Gold medalist Hwang Dae-heon of South Korea celebrates during the medal ceremony for the men's 1500-meters short track speedskating during the 2022 Winter Olympics, Thursday, Feb. 10, 2022, in Beijing. (AP Photo/Jae C. Hong)

SEOUL, South Korea (AP) — As he leaves Beijing with two Olympic medals, South Korean short-track speedskater Hwang Daeheon sounds giddy about a “fried chicken pension” waiting at home.

Hwang, who won the gold in the men’s 1,500 meters and a silver in the 5,000-meter relay, has been promised a lifetime supply of fried chicken by food industry tycoon Yoon Hong-geun, chairman of the BBQ delivery franchise who also served as the chief of South Korea’s athletic mission at the Games.

“The first thing I want to do is confirm that my fried-chicken pension is real,” Hwang told reporters Thursday about his plans when returning home. “We worked hard, so we will take a break before preparing for the world championships.”

Yoon, who is also chairman of South Korea’s Skating Union, said in an Instagram post last week that he had lightheartedly offered Hwang, a fried chicken enthusiast, a lifetime supply of BBQ chicken if he won a gold in Beijing.

“And he really came back with a gold,” Yoon wrote beneath a photo of him posing with Hwang after the 1,500-meter finals.

It wasn’t immediately clear how BBQ plans to provide chicken to Hwang or whether the company intends to give chicken to other South Korean medalists too.

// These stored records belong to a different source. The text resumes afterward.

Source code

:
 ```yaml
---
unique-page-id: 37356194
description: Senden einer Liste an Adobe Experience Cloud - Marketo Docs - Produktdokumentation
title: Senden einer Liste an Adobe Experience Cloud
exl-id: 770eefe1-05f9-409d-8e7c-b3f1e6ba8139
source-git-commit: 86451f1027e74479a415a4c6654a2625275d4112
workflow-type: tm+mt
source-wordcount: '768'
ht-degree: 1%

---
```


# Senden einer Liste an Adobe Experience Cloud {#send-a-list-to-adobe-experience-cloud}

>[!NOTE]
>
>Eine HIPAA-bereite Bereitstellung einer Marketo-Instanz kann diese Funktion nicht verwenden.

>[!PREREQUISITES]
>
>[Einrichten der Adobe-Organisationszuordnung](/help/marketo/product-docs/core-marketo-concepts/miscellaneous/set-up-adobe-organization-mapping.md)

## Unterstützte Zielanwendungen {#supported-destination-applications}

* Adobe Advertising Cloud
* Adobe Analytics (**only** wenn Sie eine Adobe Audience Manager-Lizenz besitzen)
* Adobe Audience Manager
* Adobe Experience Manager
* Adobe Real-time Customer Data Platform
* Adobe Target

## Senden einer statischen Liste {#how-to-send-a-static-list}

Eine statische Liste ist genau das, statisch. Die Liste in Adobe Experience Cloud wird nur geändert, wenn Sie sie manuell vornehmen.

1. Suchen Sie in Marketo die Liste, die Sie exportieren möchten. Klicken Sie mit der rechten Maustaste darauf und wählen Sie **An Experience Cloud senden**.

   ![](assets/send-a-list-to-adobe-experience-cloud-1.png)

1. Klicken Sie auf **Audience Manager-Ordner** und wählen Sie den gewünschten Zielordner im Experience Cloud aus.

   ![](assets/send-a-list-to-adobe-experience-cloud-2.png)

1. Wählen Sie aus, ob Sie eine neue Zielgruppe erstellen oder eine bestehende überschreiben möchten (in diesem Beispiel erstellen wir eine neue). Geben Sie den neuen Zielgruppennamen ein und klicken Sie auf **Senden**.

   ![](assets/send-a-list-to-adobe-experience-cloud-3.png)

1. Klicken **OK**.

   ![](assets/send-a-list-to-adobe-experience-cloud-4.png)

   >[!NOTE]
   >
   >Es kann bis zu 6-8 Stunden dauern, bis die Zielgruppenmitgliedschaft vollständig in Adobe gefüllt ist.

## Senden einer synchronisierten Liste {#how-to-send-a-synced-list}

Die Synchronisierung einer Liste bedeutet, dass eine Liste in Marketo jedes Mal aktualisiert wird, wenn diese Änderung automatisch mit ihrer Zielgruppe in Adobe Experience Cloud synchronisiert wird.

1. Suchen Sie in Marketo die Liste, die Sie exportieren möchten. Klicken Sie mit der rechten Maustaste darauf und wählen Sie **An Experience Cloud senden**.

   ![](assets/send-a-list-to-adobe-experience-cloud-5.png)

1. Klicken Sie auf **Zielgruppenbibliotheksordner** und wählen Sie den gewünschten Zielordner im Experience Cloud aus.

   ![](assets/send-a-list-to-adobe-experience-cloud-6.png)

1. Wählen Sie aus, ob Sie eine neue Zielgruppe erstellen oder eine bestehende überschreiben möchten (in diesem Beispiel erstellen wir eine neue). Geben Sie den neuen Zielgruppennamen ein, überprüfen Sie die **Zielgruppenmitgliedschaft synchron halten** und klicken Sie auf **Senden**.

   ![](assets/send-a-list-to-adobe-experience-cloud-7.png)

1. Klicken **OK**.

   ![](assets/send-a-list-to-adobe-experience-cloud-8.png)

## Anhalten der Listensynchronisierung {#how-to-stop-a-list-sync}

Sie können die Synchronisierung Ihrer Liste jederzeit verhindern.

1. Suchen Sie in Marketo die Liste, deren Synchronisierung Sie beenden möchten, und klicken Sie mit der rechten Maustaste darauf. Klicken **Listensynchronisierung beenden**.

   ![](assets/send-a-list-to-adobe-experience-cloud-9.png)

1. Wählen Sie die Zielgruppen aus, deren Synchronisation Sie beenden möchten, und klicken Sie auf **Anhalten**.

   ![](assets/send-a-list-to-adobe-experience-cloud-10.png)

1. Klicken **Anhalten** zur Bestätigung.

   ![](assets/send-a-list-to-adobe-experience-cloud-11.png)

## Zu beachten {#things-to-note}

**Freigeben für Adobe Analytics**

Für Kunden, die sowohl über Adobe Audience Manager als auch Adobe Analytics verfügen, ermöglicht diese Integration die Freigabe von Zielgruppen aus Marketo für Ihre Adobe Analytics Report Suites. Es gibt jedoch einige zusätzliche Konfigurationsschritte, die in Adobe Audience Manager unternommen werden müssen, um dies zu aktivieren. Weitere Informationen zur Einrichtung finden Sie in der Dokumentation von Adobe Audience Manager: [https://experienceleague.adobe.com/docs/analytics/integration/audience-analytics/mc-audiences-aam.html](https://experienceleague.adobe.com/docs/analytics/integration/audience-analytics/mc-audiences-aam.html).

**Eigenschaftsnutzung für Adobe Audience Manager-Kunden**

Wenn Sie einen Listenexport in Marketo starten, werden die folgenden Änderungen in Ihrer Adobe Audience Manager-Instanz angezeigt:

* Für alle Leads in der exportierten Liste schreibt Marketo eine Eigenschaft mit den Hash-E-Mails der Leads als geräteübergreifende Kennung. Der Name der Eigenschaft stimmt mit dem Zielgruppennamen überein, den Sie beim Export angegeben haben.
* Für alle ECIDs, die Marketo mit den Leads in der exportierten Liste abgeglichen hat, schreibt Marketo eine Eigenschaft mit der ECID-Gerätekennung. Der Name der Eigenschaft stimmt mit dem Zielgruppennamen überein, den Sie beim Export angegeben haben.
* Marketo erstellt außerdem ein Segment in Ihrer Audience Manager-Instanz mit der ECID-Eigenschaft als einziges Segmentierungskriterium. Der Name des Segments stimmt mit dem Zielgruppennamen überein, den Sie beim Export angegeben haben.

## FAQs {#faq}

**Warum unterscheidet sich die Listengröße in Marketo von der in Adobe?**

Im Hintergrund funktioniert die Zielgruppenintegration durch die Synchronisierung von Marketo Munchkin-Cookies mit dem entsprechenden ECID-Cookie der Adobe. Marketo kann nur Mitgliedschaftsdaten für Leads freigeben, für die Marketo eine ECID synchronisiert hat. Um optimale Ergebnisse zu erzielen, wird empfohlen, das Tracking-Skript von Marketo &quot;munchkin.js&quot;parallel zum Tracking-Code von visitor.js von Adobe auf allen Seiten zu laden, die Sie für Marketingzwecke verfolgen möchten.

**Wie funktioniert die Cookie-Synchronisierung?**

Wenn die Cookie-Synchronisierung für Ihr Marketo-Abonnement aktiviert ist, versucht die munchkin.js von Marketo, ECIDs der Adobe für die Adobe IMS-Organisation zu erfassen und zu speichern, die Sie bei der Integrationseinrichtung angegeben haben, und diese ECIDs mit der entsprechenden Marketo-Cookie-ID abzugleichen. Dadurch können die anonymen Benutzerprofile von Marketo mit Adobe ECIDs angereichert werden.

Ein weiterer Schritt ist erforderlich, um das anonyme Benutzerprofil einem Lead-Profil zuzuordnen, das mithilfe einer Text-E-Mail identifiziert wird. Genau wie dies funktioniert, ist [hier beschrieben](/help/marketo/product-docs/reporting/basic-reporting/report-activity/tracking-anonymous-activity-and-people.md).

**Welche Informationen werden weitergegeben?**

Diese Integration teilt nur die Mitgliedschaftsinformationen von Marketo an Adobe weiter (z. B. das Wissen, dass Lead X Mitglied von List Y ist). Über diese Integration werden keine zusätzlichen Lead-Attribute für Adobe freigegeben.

BBQ officials didn’t return multiple calls seeking comment.

As of Friday evening, South Korea had two golds, four silvers and a bronze in Beijing, all from skating events. Yoon had promised cash rewards of 100 million won ($83,600) for each gold, 50 million won ($41,800) for silver and 30 million won ($25,100) for bronze.

South Korea, which has long associated Olympic performances with national pride, rewards medal winners with lifelong government payments of up to 1 million won ($830) a month. Male athletes who win Olympic medals are also exempted from approximately two years of military service required for most able-bodied men.